> Work instructions: Should any entry seem unclear, still set it down exactly as given, along with all the others.

Records from a data collection
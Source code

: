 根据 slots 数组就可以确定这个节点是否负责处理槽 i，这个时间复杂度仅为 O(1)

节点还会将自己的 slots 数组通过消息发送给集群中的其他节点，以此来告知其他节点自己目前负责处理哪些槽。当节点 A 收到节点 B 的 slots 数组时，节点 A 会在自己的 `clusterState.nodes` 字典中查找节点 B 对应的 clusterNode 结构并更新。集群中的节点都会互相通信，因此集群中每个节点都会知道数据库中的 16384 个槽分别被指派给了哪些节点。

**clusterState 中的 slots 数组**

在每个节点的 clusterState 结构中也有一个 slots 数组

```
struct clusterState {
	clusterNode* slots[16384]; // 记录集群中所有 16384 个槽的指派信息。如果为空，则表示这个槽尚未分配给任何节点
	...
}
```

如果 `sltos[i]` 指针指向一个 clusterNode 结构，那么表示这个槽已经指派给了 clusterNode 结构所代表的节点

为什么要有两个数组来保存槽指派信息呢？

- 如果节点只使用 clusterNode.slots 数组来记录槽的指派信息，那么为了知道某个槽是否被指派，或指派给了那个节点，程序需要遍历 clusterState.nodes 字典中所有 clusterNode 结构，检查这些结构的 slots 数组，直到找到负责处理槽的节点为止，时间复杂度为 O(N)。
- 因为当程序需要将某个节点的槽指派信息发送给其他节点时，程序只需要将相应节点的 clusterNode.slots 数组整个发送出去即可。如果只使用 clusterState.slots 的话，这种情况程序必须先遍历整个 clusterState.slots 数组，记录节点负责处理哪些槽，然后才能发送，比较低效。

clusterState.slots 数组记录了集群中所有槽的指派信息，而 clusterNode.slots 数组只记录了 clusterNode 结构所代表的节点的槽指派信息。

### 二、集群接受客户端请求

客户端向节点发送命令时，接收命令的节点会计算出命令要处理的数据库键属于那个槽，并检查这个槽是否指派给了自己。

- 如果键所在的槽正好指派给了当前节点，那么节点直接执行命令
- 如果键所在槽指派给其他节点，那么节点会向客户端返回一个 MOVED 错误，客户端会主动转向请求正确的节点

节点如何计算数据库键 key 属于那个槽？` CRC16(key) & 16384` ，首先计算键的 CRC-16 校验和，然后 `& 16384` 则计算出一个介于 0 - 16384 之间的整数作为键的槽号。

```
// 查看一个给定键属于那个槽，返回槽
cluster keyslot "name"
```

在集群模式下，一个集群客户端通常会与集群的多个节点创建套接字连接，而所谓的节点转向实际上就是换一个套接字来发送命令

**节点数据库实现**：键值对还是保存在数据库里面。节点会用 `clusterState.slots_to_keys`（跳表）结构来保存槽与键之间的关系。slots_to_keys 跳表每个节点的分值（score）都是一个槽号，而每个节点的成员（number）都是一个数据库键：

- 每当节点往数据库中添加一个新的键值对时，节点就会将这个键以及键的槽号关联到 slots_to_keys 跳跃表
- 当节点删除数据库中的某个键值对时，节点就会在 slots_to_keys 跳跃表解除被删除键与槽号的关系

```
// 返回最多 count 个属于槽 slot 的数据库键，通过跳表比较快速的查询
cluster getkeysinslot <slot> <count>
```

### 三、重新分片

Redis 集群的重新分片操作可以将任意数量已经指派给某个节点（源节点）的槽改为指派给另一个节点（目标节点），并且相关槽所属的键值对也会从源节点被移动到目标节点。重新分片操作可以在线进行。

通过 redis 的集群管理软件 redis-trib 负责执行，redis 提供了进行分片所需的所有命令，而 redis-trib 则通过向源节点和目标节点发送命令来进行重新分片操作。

> Answer box:
Source code

: 根据 slots 数组就可以确定这个节点是否负责处理槽 i，这个时间复杂度仅为 O(1)

节点还会将自己的 slots 数组通过消息发送给集群中的其他节点，以此来告知其他节点自己目前负责处理哪些槽。当节点 A 收到节点 B 的 slots 数组时，节点 A 会在自己的 `clusterState.nodes` 字典中查找节点 B 对应的 clusterNode 结构并更新。集群中的节点都会互相通信，因此集群中每个节点都会知道数据库中的 16384 个槽分别被指派给了哪些节点。

**clusterState 中的 slots 数组**

在每个节点的 clusterState 结构中也有一个 slots 数组

```
struct clusterState {
	clusterNode* slots[16384]; // 记录集群中所有 16384 个槽的指派信息。如果为空，则表示这个槽尚未分配给任何节点
	...
}
```

如果 `sltos[i]` 指针指向一个 clusterNode 结构，那么表示这个槽已经指派给了 clusterNode 结构所代表的节点

为什么要有两个数组来保存槽指派信息呢？

- 如果节点只使用 clusterNode.slots 数组来记录槽的指派信息，那么为了知道某个槽是否被指派，或指派给了那个节点，程序需要遍历 clusterState.nodes 字典中所有 clusterNode 结构，检查这些结构的 slots 数组，直到找到负责处理槽的节点为止，时间复杂度为 O(N)。
- 因为当程序需要将某个节点的槽指派信息发送给其他节点时，程序只需要将相应节点的 clusterNode.slots 数组整个发送出去即可。如果只使用 clusterState.slots 的话，这种情况程序必须先遍历整个 clusterState.slots 数组，记录节点负责处理哪些槽，然后才能发送，比较低效。

clusterState.slots 数组记录了集群中所有槽的指派信息，而 clusterNode.slots 数组只记录了 clusterNode 结构所代表的节点的槽指派信息。

### 二、集群接受客户端请求

客户端向节点发送命令时，接收命令的节点会计算出命令要处理的数据库键属于那个槽，并检查这个槽是否指派给了自己。

- 如果键所在的槽正好指派给了当前节点，那么节点直接执行命令
- 如果键所在槽指派给其他节点，那么节点会向客户端返回一个 MOVED 错误，客户端会主动转向请求正确的节点

节点如何计算数据库键 key 属于那个槽？` CRC16(key) & 16384` ，首先计算键的 CRC-16 校验和，然后 `& 16384` 则计算出一个介于 0 - 16384 之间的整数作为键的槽号。

```
// 查看一个给定键属于那个槽，返回槽
cluster keyslot "name"
```

在集群模式下，一个集群客户端通常会与集群的多个节点创建套接字连接，而所谓的节点转向实际上就是换一个套接字来发送命令

**节点数据库实现**：键值对还是保存在数据库里面。节点会用 `clusterState.slots_to_keys`（跳表）结构来保存槽与键之间的关系。slots_to_keys 跳表每个节点的分值（score）都是一个槽号，而每个节点的成员（number）都是一个数据库键：

- 每当节点往数据库中添加一个新的键值对时，节点就会将这个键以及键的槽号关联到 slots_to_keys 跳跃表
- 当节点删除数据库中的某个键值对时，节点就会在 slots_to_keys 跳跃表解除被删除键与槽号的关系

```
// 返回最多 count 个属于槽 slot 的数据库键，通过跳表比较快速的查询
cluster getkeysinslot <slot> <count>
```

### 三、重新分片

Redis 集群的重新分片操作可以将任意数量已经指派给某个节点（源节点）的槽改为指派给另一个节点（目标节点），并且相关槽所属的键值对也会从源节点被移动到目标节点。重新分片操作可以在线进行。

通过 redis 的集群管理软件 redis-trib 负责执行，redis 提供了进行分片所需的所有命令，而 redis-trib 则通过向源节点和目标节点发送命令来进行重新分片操作。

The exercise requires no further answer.